Saturday, Jan. 6, 2018 8:00 AM - 10:00 AM

Pennsylvania Convention Center, 202-B
Hosted By: American Economic Association
  • Chair: Matthew Gentzkow , Stanford University

An Anatomy of Foreign Investment News

Ge Bao
,
University of International Business and Economics
Maggie Chen
,
George Washington University

Abstract

News is a primary source of information for the public to learn about foreign direct investment (FDI). In this paper, we quantify FDI in the lens of media by building a global database of FDI news collected from over 35,000 newspapers, trade presses, magazines, newswires, television and audio transcripts, and web and social media across 200 countries in 2001-2008. We present an anatomy of FDI news and explore how FDI is represented in the news relative to the patterns of actual FDI. Our analysis documents significant variations: North-South, export-platform, and capital-intensive industry FDI receives far greater exposure in the media. We explain these media biases by exploring how the volume and substance of FDI news evolves with economic and political cycles and varies with public attitudes. The analysis shows that the volume of FDI news, particularly news with labor angles, rises at times of high unemployment, slow GDP growth, and increased domestic politics. Countries with more unfavorable attitudes toward globalization have less media coverage on FDI but more coverage with labor angles. Finally, we show that FDI news exerts important influences on company publicity, stock markets, and domestic rivals' decisions on product composition, patenting, investment, and wage.

Equilibrium Effects of Pay Transparency

Zoe Cullen
,
Harvard Business School
Bobak Pakzad-Hurson
,
Brown University

Abstract

The public conversation about increasing pay transparency largely ignores its equilibrium effects, such as changes in hiring, wage-setting, and bargaining processes. By accounting for these effects, we find that increasing pay transparency shifts surplus away from workers and toward their employer. Greater transparency can also increase employment and decrease inequality in earnings. We isolate these effects in a theoretical equilibrium model of dynamic bargaining and in a large-scale longitudinal data analysis. We further corroborate our conclusion using an online field experiment. Intermediate levels of pay transparency, achieved through a permissive environment to discuss relative pay, can exacerbate the gender pay gap by virtue of network effects. External intervention may be necessary to maintain a desirable level of transparency. We test an alternative model in which wage compression is driven by social aversion to observed wage inequality.
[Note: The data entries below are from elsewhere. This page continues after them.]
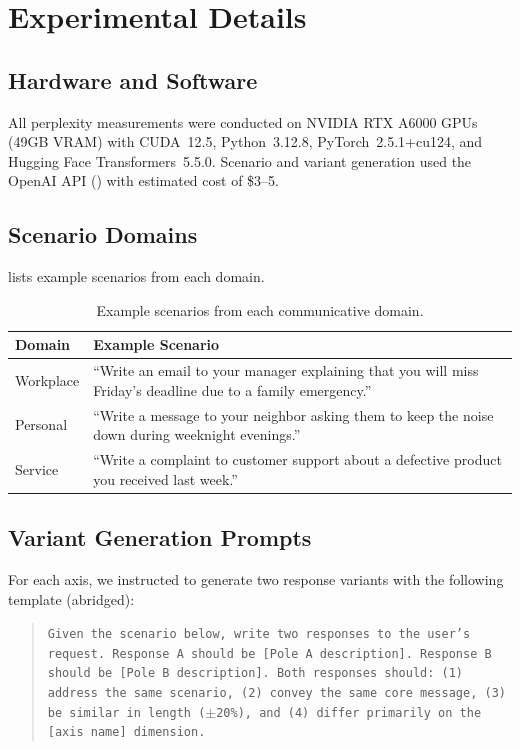 \section{Experimental Details}
\label{app:details}

\subsection{Hardware and Software}

All perplexity measurements were conducted on NVIDIA RTX A6000 GPUs (49GB VRAM) with CUDA~12.5, Python~3.12.8, PyTorch~2.5.1+cu124, and Hugging Face Transformers~5.5.0. Scenario and variant generation used the OpenAI API (\gptfour) with estimated cost of \$3--5.

\subsection{Scenario Domains}

 lists example scenarios from each domain.

\begin{table}[h]
    \centering
    \caption{Example scenarios from each communicative domain.}
    \begin{tabular}{@{}lp{10cm}@{}}
        \toprule
        \textbf{Domain} & \textbf{Example Scenario} \\
        \midrule
        Workplace & ``Write an email to your manager explaining that you will miss Friday's deadline due to a family emergency.'' \\
        Personal & ``Write a message to your neighbor asking them to keep the noise down during weeknight evenings.'' \\
        Service & ``Write a complaint to customer support about a defective product you received last week.'' \\
        \bottomrule
    \end{tabular}
    \label{tab:domains}
\end{table}

\subsection{Variant Generation Prompts}

For each axis, we instructed \gptfour to generate two response variants with the following template (abridged):

\begin{quote}
\small
\texttt{Given the scenario below, write two responses to the user's request. Response~A should be [Pole~A description]. Response~B should be [Pole~B description]. Both responses should: (1) address the same scenario, (2) convey the same core message, (3) be similar in length ($\pm$20\%), and (4) differ primarily on the [axis name] dimension.}
\end{quote}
Voluntary Disclosure in Bilateral Transactions

Christian Opp
,
University of Pennsylvania
Vincent Glode
,
University of Pennsylvania
Xingtan Zhang
,
University of Pennsylvania

Abstract

We analyze optimal voluntary disclosure by a privately informed agent who faces a counterparty endowed with market power in a bilateral transaction. While disclosures reduce the agent's informational advantage, they may increase his information rents by mitigating the counterparty's incentives to resort to inefficient screening. We show that when disclosures are restricted to be ex post verifiable, the privately informed agent always finds it optimal to design a partial disclosure plan that implements socially efficient trade in equilibrium. Our results have important implications for understanding the conditions under which asymmetric information impedes trade and for regulating information disclosure.

Fake News

Andrew B. Whinston
,
University of Texas-Austin
Xiaofan Li
,
University of Texas-Austin

Abstract

Fake news has been influential and topical recently. The senders intentionally produce fake news to benefit financially or politically from leveraging them to mislead the receivers . We propose and fully solve a game theoretic model which captures the tension between the sender and the receiver of fake news. We have a potentially infinite horizon continuous time model with two agents with asymmetric information where the receiver does not know whether the sender is sending fake news. The receiver receives a stream of news from the sender, which contains both true news and fake news if it is a fake news sender. The fake news differentiates from the true news in that their content follow different distributions. Based on the news the receiver observes, she updates her belief on whether the sender is sending fake news, then she dynamically decides whether to continue getting news from this source. The sender dynamically decides the volume of the fake news facing a trade-off between the immediate gain from making the receiver reads more fake news and the loss in the future due to the loss of trust of the receiver. We prove the existence and uniqueness of Markov equilibrium and show insights from the equilibrium strategies and payoffs. Practically, fake news senders are specialized while the receivers are relative naive, therefore we model and analyze an off-equilibrium case where the receiver is not accurately anticipating the fake news sender's behavior.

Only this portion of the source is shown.